▶ **Records supplied**:
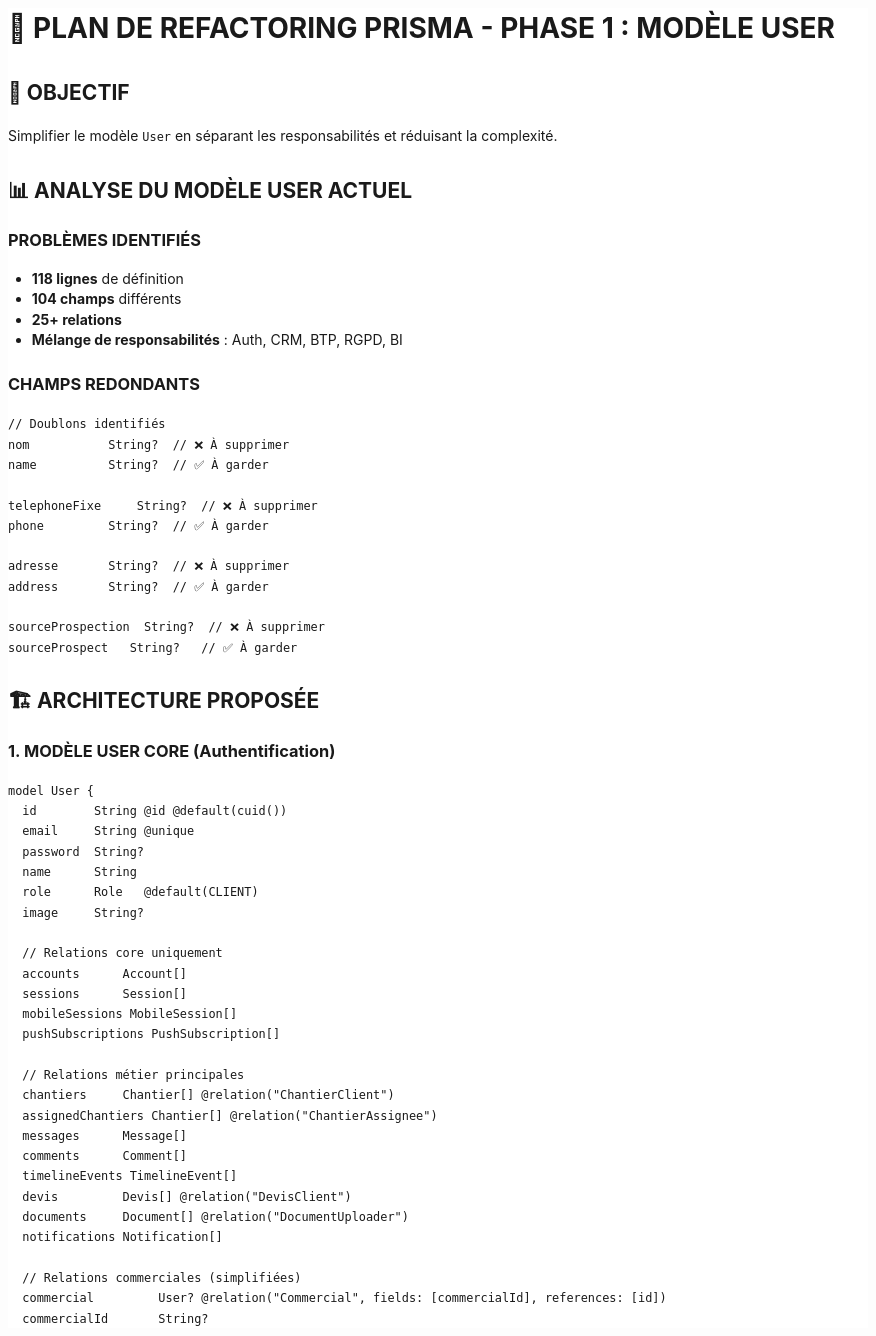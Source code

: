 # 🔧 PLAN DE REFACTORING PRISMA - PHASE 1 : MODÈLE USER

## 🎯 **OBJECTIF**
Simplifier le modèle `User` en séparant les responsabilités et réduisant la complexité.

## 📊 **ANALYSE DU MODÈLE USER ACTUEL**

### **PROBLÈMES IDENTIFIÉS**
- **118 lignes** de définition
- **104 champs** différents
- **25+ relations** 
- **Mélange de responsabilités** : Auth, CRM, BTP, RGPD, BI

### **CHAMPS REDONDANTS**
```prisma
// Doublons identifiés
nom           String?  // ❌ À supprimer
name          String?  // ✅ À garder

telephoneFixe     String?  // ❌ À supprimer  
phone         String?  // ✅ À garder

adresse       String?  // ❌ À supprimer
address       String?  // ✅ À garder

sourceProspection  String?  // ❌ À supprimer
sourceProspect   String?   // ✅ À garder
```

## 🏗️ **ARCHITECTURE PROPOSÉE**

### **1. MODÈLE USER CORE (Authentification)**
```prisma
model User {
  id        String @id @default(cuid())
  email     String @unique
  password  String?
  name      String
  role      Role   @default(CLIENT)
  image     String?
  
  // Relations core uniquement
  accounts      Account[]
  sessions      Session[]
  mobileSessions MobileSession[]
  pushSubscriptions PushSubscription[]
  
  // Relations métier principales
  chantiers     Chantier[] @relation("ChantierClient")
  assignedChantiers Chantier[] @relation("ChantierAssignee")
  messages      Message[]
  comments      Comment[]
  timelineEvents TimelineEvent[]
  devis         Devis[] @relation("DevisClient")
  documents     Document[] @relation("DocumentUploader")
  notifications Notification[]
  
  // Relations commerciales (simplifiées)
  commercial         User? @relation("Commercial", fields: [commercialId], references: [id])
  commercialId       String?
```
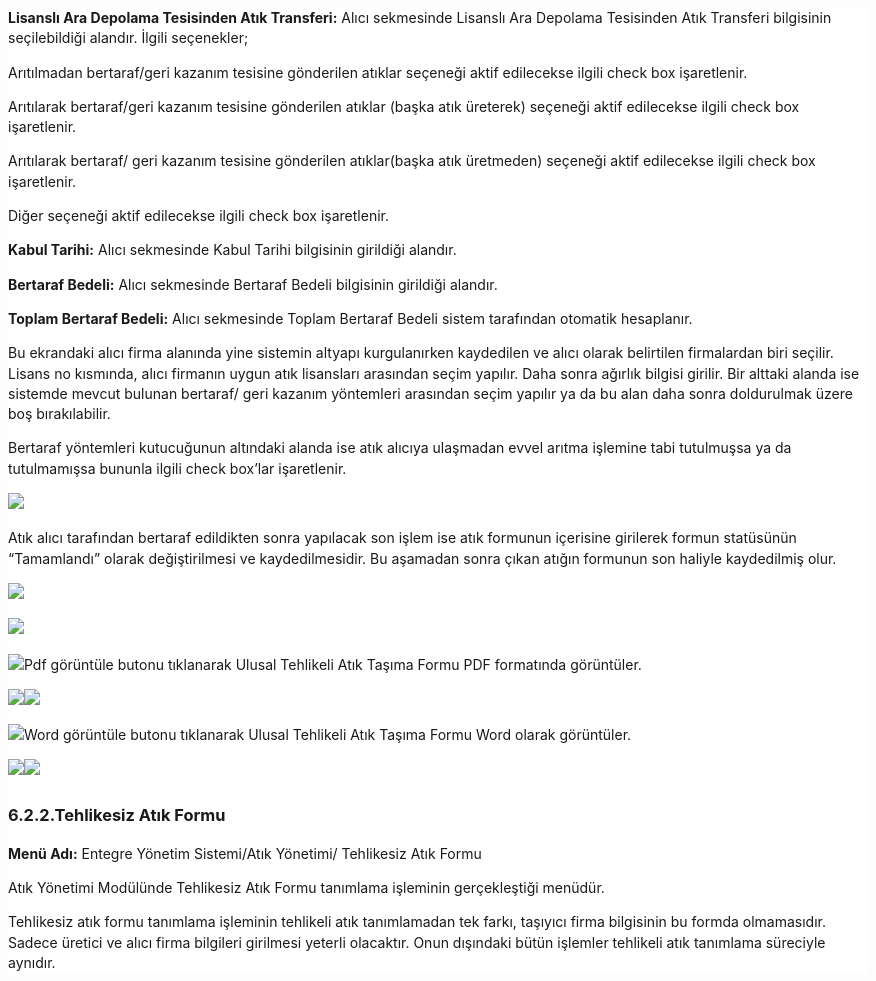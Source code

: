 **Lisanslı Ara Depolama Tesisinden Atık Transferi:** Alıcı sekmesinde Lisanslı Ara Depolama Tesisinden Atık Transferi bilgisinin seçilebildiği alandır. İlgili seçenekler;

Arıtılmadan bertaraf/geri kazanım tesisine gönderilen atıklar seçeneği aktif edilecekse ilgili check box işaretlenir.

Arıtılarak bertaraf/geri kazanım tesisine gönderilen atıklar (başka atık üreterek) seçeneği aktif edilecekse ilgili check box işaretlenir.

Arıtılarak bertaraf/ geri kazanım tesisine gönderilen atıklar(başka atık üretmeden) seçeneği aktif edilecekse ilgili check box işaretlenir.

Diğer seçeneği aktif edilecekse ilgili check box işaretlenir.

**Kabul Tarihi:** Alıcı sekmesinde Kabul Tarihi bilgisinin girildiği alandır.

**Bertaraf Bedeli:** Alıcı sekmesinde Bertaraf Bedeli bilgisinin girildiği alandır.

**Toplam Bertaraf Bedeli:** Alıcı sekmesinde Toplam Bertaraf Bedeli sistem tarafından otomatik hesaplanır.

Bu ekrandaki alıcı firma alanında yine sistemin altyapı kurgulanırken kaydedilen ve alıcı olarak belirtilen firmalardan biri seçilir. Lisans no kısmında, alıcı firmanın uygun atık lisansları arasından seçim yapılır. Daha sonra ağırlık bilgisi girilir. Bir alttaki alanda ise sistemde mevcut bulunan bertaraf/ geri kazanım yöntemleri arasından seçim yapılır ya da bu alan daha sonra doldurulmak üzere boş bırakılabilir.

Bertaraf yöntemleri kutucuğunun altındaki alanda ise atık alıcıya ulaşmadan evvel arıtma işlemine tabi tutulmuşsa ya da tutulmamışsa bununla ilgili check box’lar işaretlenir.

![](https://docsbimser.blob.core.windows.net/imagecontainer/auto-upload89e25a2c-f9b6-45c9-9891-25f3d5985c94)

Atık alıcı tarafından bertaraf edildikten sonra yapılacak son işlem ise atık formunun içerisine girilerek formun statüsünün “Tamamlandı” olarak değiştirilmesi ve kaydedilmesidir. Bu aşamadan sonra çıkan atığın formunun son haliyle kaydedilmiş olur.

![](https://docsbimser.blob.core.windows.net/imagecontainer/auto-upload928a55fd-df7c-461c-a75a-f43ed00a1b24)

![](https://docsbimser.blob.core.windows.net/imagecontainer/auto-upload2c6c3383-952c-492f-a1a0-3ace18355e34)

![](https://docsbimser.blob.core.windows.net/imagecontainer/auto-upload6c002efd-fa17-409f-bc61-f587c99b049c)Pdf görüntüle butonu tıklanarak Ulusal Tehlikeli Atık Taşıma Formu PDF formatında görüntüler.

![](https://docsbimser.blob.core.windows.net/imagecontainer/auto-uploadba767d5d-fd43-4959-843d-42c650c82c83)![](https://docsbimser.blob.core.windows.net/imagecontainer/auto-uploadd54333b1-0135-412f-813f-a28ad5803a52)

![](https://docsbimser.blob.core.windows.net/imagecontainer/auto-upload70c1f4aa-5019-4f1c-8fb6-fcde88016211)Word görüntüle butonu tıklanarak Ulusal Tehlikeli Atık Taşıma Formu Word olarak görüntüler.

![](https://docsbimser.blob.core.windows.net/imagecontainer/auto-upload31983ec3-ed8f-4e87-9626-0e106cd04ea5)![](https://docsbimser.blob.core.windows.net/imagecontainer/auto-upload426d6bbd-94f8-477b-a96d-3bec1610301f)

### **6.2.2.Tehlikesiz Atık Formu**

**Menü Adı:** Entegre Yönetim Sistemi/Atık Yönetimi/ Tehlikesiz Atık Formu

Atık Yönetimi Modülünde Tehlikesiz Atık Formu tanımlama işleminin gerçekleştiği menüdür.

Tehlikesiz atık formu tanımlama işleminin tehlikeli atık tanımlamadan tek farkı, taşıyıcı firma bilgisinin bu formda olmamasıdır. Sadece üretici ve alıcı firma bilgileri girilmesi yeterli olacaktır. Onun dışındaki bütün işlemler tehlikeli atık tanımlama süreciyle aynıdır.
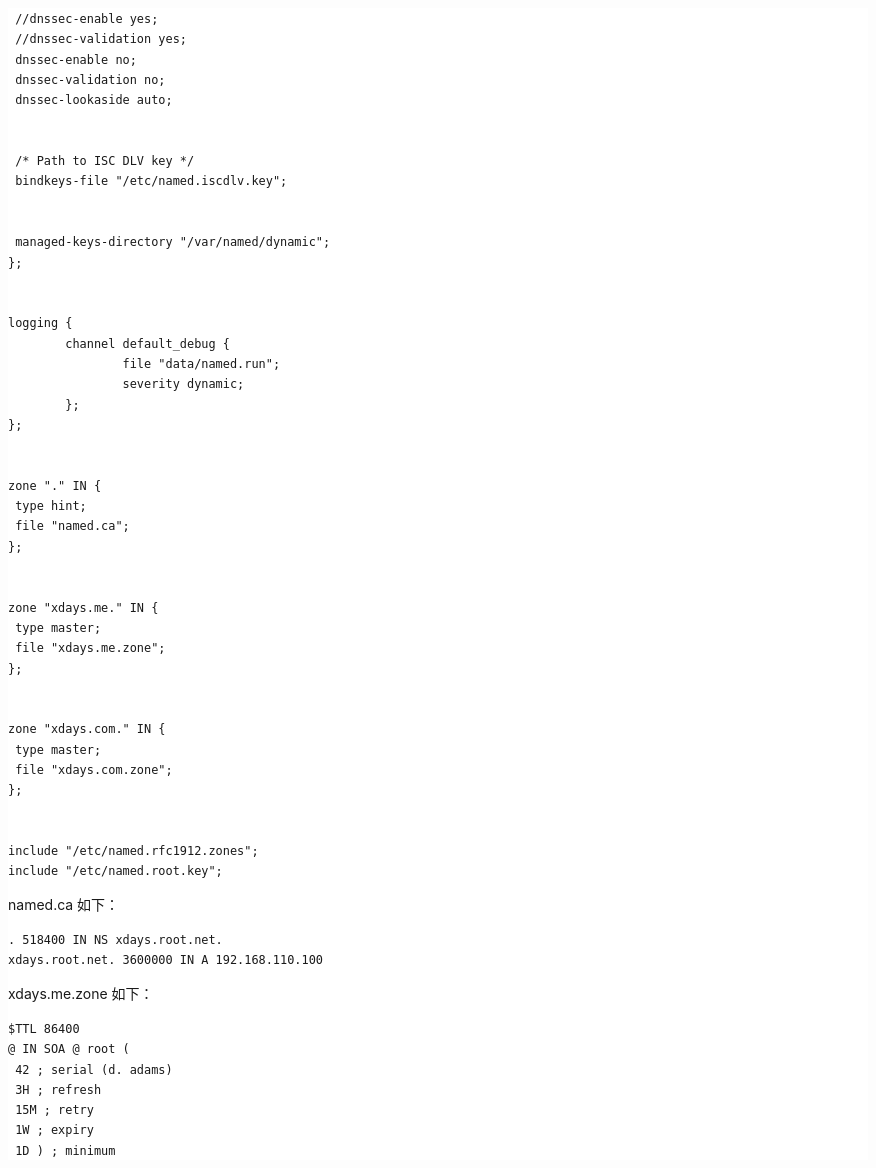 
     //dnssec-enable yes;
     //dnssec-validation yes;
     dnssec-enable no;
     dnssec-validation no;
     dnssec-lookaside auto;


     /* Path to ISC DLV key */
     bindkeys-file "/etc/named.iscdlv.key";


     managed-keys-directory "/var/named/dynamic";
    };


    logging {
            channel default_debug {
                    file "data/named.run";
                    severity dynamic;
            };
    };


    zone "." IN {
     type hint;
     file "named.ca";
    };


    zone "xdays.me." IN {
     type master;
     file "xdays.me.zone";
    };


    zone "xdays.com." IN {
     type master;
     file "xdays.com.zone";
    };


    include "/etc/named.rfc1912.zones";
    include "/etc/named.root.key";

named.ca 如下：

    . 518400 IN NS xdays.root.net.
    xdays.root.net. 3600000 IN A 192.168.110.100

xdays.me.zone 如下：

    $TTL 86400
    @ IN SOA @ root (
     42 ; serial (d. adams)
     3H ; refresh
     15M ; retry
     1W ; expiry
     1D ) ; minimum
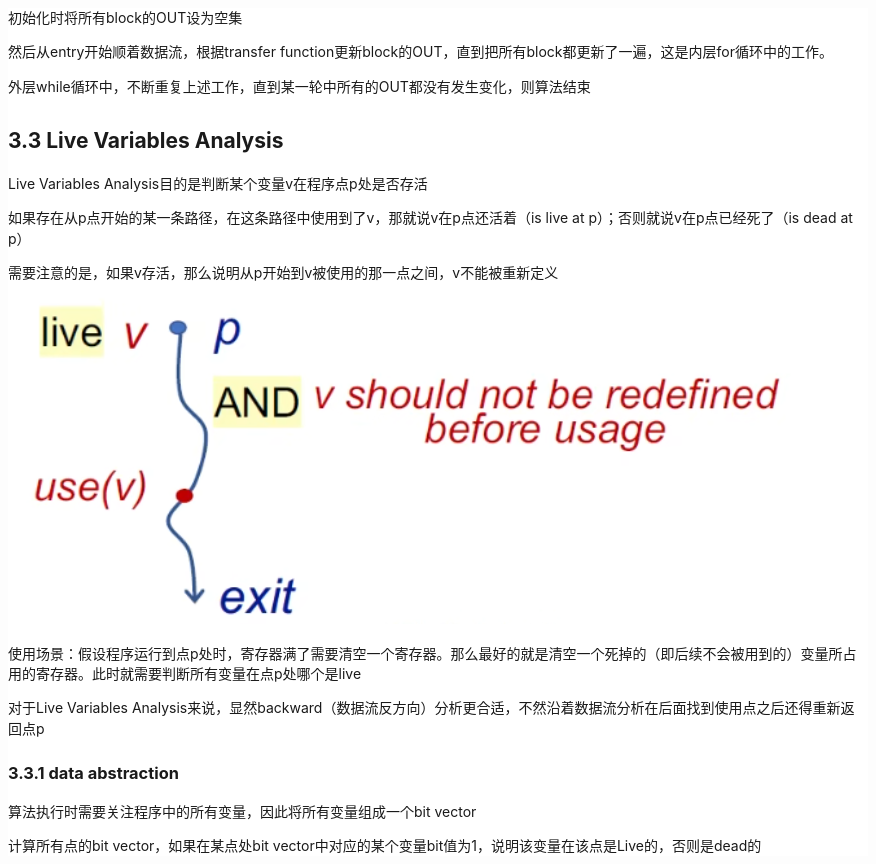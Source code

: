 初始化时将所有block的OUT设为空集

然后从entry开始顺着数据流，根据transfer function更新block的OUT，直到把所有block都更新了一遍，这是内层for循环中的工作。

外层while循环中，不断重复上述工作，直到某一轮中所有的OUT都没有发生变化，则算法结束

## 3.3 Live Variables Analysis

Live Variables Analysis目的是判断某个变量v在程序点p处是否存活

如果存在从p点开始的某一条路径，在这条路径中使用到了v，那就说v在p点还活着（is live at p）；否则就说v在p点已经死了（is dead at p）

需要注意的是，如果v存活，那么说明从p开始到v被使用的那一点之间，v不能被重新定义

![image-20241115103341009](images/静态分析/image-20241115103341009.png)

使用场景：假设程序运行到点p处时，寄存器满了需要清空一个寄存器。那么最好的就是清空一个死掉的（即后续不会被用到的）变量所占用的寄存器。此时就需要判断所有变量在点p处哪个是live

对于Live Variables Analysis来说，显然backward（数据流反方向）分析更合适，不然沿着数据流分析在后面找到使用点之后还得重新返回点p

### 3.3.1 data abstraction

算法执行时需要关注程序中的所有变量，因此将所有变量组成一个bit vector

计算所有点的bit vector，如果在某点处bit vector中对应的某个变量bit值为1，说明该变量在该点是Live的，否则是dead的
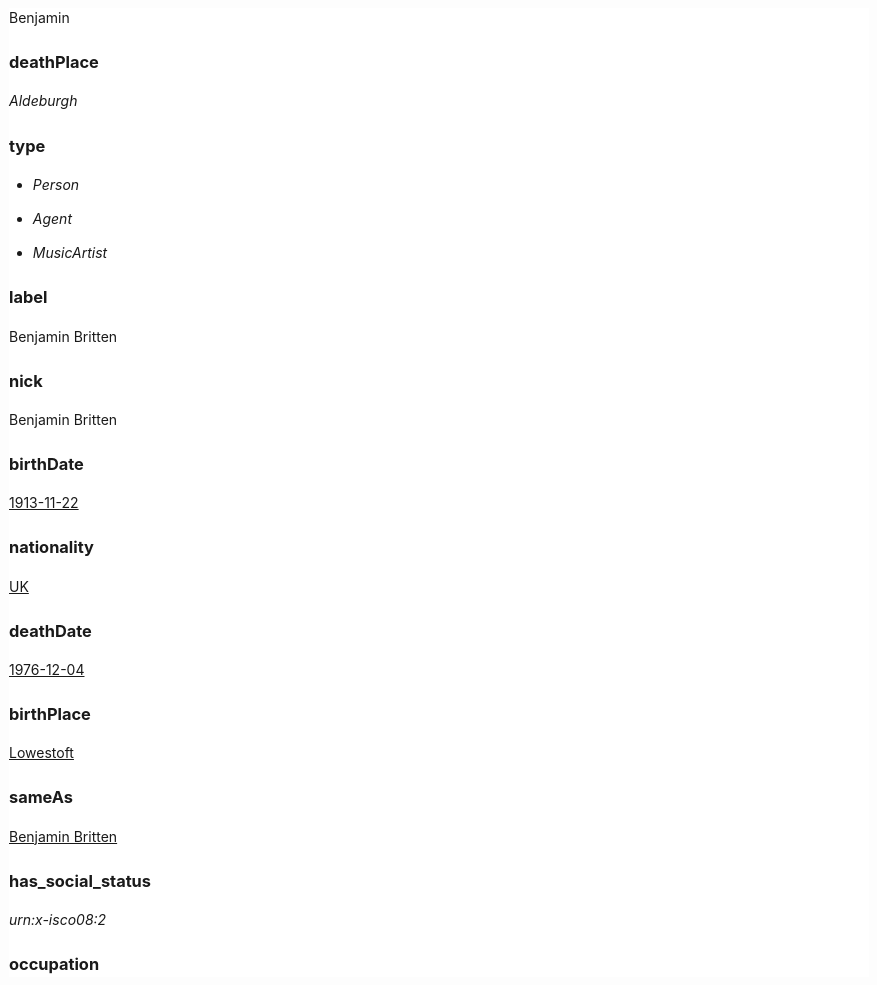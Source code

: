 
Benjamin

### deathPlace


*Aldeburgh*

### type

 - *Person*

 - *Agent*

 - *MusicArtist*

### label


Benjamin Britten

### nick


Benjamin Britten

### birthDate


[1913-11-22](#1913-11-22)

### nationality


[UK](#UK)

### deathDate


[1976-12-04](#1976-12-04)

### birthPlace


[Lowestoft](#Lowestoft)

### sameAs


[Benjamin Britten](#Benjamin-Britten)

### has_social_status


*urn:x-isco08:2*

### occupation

▶ **Required action**:
What you give back must be exactly the lines from the opening line of the entries through the line holding "## 🏗️ **ARCHITECTURE PROPOSÉE**", with no pictures.

▶ **Answer below**:
Source code

: # 🔧 PLAN DE REFACTORING PRISMA - PHASE 1 : MODÈLE USER

## 🎯 **OBJECTIF**
Simplifier le modèle `User` en séparant les responsabilités et réduisant la complexité.

## 📊 **ANALYSE DU MODÈLE USER ACTUEL**

### **PROBLÈMES IDENTIFIÉS**
- **118 lignes** de définition
- **104 champs** différents
- **25+ relations** 
- **Mélange de responsabilités** : Auth, CRM, BTP, RGPD, BI

### **CHAMPS REDONDANTS**
```prisma
// Doublons identifiés
nom           String?  // ❌ À supprimer
name          String?  // ✅ À garder

telephoneFixe     String?  // ❌ À supprimer  
phone         String?  // ✅ À garder

adresse       String?  // ❌ À supprimer
address       String?  // ✅ À garder

sourceProspection  String?  // ❌ À supprimer
sourceProspect   String?   // ✅ À garder
```

## 🏗️ **ARCHITECTURE PROPOSÉE**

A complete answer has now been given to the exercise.